4. Il ressort des pièces du dossier que depuis la rentrée de septembre 2022, M. A, assujetti, compte tenu de son statut, à des obligations de services de vingt heures par semaine, dispose d'un emploi du temps hebdomadaire complet. Il est responsable de deux ensembles de musique, la chorale et la musique de chambre, et donne différents cours de chant dans différentes chorales, dans un jardin musical ainsi que des cours d'instrument, dont le trombone, sur des créneaux positionnés le mercredi matin, le jeudi après-midi et le vendredi en fin de journée. Si l'intéressé soutient que pour 8 de ces heures, il n'exerce aucune fonction effective, 5 cours collectifs ne comportant aucun élève et 2 chorales ne comportant que 2 élèves chacune, il ne ressort pas des pièces du dossier que l'intéressé aurait adopté la posture pro-active attendue de lui, en interne comme en externe, pour attirer et fidéliser dans ces cours un nombre significatif d'élèves, ni qu'il aurait utilisé une pédagogie toujours adaptée à son public ainsi qu'en atteste le nombre important de courriers de parents d'élèves produit au dossier.

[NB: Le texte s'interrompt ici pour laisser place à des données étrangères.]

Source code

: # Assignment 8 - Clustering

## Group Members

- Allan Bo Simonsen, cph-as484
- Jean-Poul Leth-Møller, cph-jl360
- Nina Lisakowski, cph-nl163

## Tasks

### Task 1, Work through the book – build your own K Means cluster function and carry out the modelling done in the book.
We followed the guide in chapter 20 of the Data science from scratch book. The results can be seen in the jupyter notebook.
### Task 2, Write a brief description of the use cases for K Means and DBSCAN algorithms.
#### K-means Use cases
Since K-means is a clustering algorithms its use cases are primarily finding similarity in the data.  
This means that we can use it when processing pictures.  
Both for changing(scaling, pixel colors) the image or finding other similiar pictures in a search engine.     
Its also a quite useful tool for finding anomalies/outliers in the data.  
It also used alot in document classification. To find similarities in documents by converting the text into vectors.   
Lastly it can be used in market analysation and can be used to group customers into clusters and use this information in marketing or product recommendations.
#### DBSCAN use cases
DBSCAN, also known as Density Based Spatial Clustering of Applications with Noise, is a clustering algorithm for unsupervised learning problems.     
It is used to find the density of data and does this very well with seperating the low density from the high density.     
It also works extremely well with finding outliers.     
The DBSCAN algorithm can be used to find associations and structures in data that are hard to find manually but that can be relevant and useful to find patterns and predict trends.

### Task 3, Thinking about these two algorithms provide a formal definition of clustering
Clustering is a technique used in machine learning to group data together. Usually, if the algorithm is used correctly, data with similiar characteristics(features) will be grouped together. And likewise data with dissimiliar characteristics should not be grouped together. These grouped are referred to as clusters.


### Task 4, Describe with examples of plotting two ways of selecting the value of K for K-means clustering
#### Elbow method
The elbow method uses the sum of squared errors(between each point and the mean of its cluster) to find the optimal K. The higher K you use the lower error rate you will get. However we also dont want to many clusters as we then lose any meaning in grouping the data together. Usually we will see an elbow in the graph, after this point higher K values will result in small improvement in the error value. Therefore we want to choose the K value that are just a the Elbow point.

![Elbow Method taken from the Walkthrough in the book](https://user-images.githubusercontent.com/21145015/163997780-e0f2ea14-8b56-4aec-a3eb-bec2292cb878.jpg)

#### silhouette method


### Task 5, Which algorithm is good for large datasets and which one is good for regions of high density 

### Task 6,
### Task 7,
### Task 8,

Il ressort par ailleurs des pièces du dossier que l'emploi du temps de l'intéressé n'est pas sensiblement différent, en termes de niveau de responsabilité comme de nature des enseignements artistiques délivrés, de ceux de ses collègues assistants d'enseignement artistique, titulaires ou contractuels. Dans ces conditions, et alors au demeurant, d'une part, que M. A ne précise pas dans son courrier du 26 avril 2023 les cours qu'il souhaiterait abandonner ni ceux qu'il souhaiterait se voir confier, d'autre part, qu'il ne justifie pas s'être vu retirer, à la suite de sa démission de ses fonctions de direction, des cours pour des raisons étrangères à l'intérêt du service, il doit être regardé comme occupant un poste correspondant au grade d'assistant territorial d'enseignement artistique principal de 1ère classe. Par suite, en refusant le changement d'affectation sollicité, le Ciol n'a pas méconnu les dispositions citées au point 3.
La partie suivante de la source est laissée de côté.